2025-09-12 Papers

1/2

Paper 1

VLA-Adapter: An Effective Paradigm for Tiny-Scale Vision-Language-Action Model

Published: 2025-09-11

Link: http://arxiv.org/pdf/2509.09372

1. 📘 Topic and Domain: Vision-Language-Action (VLA) modeling for robotic control, focusing on bridging visual-language perception with action generation.

2. 💡 Previous Research and New Ideas: Based on previous VLA models that rely on large pre-trained vision-language models and extensive robotic data pre-training; proposes a novel lightweight "VLA-Adapter" paradigm that reduces reliance on large models.

3. ❓ Problem: Current VLA models face bottlenecks including dependence on large-scale vision-language models, slow fine-tuning, high GPU memory usage, and low inference efficiency.

4. 🛠️ Methods: Introduces a Policy module with Bridge Attention that uses both Raw features and ActionQuery features from all layers of a small backbone model to effectively bridge perception and action spaces, without requiring robotic pre-training.

5. 📊 Results and Evaluation: Achieves state-of-the-art performance (97.3% success rate) using only a 0.5B parameter backbone (vs 7B for previous methods), with 3x faster inference speed, 1/38x training cost, and successful real-world robot deployment, evaluated on LIBERO and CALVIN benchmarks.

VLA-Adapter: An Effective Paradigm for Tiny-Scale Vision-Language-Action Model

1/2

Paper 2

SimpleVLA-RL: Scaling VLA Training via Reinforcement Learning

Published: 2025-09-11

Link: http://arxiv.org/pdf/2509.09674

1. 📘 Topic and Domain: The paper focuses on developing SimpleVLA-RL, an efficient reinforcement learning framework for Vision-Language-Action (VLA) models in robotic manipulation tasks.

2. 💡 Previous Research and New Ideas: Based on veRL (Volcano Engine Reinforcement Learning for LLMs), the paper proposes new VLA-specific trajectory sampling, parallel rendering, and optimized loss computation for robotic applications.
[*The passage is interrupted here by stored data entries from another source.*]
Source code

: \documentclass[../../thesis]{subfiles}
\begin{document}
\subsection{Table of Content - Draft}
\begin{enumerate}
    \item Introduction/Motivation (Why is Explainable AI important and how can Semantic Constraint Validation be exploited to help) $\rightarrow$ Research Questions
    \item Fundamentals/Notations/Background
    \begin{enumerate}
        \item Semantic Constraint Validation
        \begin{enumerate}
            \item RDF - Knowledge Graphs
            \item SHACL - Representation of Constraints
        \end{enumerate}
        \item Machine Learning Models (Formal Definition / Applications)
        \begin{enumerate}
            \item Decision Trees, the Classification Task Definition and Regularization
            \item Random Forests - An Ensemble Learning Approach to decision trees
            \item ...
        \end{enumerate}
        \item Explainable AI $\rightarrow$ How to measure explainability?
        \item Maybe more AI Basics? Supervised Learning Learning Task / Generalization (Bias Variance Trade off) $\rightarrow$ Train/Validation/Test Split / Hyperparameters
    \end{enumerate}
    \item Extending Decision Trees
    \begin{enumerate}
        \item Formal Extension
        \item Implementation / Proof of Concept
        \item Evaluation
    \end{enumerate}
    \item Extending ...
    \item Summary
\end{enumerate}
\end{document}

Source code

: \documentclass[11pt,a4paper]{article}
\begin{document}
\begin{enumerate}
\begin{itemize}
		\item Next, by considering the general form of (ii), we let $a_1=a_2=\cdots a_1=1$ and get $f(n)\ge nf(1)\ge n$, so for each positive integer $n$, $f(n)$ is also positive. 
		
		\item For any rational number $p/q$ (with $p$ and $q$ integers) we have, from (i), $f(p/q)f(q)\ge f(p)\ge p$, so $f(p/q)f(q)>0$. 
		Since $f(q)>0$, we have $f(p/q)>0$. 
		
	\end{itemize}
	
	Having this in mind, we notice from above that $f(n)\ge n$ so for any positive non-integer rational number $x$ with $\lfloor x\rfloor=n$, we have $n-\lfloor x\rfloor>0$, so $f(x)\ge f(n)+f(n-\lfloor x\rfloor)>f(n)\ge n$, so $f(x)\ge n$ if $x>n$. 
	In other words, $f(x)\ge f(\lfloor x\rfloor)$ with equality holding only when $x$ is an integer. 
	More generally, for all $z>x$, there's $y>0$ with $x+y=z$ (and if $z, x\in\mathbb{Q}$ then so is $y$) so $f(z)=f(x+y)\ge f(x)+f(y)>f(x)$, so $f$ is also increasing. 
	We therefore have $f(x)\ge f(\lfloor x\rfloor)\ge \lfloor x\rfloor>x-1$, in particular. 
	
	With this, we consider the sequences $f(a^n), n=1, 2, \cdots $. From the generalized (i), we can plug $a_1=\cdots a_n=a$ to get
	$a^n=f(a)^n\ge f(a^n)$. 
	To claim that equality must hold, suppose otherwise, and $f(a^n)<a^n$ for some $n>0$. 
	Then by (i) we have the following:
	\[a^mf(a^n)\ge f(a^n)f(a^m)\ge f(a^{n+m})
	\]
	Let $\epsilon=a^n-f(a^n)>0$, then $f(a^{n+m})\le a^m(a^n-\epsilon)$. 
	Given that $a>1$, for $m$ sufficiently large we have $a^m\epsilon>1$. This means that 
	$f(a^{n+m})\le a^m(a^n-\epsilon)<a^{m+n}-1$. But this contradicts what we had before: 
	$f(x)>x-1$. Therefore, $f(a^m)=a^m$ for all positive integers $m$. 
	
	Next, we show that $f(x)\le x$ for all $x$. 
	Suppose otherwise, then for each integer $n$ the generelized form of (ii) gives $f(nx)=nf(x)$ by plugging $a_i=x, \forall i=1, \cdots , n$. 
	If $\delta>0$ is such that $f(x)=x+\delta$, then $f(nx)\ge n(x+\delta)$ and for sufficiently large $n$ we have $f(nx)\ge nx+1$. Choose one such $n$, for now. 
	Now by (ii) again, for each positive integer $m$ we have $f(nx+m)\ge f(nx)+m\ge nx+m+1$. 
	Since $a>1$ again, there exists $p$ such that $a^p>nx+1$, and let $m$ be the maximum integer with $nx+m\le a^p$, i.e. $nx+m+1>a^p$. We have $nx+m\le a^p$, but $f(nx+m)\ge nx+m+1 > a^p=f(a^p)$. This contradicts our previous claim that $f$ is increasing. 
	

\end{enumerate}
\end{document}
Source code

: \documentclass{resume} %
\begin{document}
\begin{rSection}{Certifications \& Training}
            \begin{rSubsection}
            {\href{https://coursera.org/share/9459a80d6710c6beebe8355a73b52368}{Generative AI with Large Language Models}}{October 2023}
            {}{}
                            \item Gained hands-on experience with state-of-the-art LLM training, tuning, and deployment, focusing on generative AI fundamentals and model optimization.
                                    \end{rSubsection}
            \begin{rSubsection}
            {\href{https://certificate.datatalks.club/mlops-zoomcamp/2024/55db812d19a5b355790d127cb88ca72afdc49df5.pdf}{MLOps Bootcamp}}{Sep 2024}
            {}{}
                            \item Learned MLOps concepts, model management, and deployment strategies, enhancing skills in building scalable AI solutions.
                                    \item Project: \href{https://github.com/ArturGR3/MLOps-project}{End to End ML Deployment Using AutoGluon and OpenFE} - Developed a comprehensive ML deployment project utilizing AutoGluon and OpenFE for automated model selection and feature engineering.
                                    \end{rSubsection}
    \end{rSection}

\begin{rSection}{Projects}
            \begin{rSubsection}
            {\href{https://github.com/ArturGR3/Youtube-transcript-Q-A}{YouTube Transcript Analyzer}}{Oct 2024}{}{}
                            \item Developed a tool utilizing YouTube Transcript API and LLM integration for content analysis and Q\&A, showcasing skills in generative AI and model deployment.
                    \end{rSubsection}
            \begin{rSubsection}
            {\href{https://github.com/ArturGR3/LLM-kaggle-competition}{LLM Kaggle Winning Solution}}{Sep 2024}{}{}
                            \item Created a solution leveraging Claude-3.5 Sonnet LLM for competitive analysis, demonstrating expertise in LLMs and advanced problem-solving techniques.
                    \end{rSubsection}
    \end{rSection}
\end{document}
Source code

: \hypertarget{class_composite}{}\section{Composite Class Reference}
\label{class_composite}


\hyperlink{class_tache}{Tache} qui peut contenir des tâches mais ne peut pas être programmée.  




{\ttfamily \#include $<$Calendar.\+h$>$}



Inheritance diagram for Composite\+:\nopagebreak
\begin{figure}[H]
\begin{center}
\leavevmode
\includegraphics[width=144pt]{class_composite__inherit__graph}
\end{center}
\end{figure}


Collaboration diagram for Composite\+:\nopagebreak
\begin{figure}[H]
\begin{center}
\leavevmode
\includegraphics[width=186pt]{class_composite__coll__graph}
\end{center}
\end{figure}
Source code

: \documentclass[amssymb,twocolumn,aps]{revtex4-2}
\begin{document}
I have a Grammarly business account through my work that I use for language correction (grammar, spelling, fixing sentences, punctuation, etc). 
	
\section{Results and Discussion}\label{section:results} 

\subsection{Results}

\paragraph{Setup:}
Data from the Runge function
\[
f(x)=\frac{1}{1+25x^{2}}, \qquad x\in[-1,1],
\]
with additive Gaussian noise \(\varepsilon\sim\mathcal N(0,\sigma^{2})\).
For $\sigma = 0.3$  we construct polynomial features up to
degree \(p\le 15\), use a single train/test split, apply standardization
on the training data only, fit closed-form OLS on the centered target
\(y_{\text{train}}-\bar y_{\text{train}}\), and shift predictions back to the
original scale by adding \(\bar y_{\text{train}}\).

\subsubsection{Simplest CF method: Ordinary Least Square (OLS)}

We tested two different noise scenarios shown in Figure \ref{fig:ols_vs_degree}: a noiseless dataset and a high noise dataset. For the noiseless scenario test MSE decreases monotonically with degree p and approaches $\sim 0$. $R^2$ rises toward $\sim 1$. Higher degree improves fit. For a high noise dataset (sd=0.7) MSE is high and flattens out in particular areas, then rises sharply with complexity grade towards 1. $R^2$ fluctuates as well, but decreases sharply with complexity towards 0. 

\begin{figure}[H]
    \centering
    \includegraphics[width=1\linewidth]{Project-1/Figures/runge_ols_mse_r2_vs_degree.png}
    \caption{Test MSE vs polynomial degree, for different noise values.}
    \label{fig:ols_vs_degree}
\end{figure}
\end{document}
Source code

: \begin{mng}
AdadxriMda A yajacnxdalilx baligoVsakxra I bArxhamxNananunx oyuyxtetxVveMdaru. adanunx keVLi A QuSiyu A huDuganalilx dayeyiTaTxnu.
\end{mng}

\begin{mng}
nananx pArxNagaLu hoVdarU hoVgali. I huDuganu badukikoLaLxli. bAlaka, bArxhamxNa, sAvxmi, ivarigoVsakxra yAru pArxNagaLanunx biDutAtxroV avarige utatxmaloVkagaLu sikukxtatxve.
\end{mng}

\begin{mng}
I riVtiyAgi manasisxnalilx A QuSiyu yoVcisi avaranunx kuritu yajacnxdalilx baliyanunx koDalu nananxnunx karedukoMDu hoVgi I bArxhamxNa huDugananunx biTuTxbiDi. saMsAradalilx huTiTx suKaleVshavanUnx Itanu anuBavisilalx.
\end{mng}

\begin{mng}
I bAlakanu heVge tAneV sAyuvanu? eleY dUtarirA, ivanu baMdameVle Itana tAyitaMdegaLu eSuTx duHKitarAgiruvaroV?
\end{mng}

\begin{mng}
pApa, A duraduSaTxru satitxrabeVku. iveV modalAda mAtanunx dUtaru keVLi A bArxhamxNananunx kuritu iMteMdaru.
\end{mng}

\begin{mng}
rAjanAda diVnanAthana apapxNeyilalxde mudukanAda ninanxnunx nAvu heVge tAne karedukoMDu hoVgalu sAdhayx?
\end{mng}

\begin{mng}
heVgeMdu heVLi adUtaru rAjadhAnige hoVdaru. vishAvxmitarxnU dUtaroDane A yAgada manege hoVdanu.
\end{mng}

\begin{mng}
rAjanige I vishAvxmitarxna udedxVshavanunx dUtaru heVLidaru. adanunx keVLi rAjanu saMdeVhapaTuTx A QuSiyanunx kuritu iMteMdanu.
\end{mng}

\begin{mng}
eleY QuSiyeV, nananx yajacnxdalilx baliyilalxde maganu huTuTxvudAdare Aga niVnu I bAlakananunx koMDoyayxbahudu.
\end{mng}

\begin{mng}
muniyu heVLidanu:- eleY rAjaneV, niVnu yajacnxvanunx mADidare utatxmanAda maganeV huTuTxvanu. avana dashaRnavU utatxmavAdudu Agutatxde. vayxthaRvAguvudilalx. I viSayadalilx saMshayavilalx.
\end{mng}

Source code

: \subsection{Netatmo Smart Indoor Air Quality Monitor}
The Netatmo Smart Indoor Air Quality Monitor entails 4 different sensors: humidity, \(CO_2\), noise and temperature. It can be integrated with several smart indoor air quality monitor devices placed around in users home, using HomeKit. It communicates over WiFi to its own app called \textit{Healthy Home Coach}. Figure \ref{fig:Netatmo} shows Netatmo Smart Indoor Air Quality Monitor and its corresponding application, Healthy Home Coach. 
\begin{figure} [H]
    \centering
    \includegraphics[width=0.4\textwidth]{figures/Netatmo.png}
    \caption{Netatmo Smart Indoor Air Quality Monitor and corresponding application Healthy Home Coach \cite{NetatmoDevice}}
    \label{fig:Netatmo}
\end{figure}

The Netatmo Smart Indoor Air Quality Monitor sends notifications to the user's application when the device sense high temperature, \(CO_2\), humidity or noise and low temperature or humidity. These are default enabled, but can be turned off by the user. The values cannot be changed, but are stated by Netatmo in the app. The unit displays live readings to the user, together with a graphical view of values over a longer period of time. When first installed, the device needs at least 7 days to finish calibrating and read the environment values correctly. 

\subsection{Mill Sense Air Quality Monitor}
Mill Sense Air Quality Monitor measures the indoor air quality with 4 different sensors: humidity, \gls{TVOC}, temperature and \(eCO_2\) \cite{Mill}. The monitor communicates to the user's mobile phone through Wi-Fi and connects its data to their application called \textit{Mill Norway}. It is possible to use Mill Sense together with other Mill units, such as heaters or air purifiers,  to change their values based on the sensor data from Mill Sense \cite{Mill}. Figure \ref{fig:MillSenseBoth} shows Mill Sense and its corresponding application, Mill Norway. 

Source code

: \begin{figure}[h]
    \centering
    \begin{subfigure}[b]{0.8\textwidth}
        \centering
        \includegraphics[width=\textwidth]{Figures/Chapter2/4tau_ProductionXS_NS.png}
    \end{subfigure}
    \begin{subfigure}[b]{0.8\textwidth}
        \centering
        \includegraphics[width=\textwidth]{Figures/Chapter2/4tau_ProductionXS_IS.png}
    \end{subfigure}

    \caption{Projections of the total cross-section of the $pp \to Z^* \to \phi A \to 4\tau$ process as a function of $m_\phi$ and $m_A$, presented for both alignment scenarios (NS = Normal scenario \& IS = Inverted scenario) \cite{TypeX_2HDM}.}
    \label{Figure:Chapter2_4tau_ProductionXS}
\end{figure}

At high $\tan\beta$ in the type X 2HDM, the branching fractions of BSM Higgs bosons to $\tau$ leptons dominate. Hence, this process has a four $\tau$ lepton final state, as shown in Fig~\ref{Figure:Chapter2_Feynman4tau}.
3. ❓ Problem: The paper addresses two key challenges in VLA models: the scarcity of large-scale human-operated robotic trajectories required for training, and limited generalization to tasks involving distribution shift.

4. 🛠️ Methods: The paper implements an end-to-end online RL framework with dynamic sampling, higher rollout temperature, and modified clipping range, using binary outcome rewards (1 for success, 0 for failure) for training.

5. 📊 Results and Evaluation: The framework achieved state-of-the-art performance on LIBERO and RoboTwin benchmarks, improving success rates by 10-15%, demonstrating strong generalization capabilities, and effectively transferring from simulation to real-world tasks.

SimpleVLA-RL: Scaling VLA Training via Reinforcement Learning

1/2

Paper 3

Kling-Avatar: Grounding Multimodal Instructions for Cascaded Long-Duration Avatar Animation Synthesis

Published: 2025-09-11

Link: http://arxiv.org/pdf/2509.09595

1. 📘 Topic and Domain: The paper focuses on AI-driven avatar animation synthesis, specifically generating high-fidelity portrait animations from audio, image, and text inputs.

2. 💡 Previous Research and New Ideas: Based on previous video diffusion models and audio-driven avatar generation, it introduces a novel approach using multimodal language models for semantic understanding of instructions rather than just low-level signal tracking.

3. ❓ Problem: The paper addresses the challenge of generating coherent, long-duration avatar animations that maintain semantic consistency with multimodal inputs while preserving high visual quality and lip synchronization.

4. 🛠️ Methods: Uses a two-stage cascaded framework with an MLLM Director for instruction understanding and planning, followed by parallel generation of video sub-clips with blueprint keyframes for long-duration synthesis.

5. 📊 Results and Evaluation: Achieves superior performance in generating 1080p 48fps videos with precise lip sync, emotional expressiveness, and identity consistency, outperforming baselines OmniHuman-1 and HeyGen across multiple evaluation metrics on a 375-sample benchmark.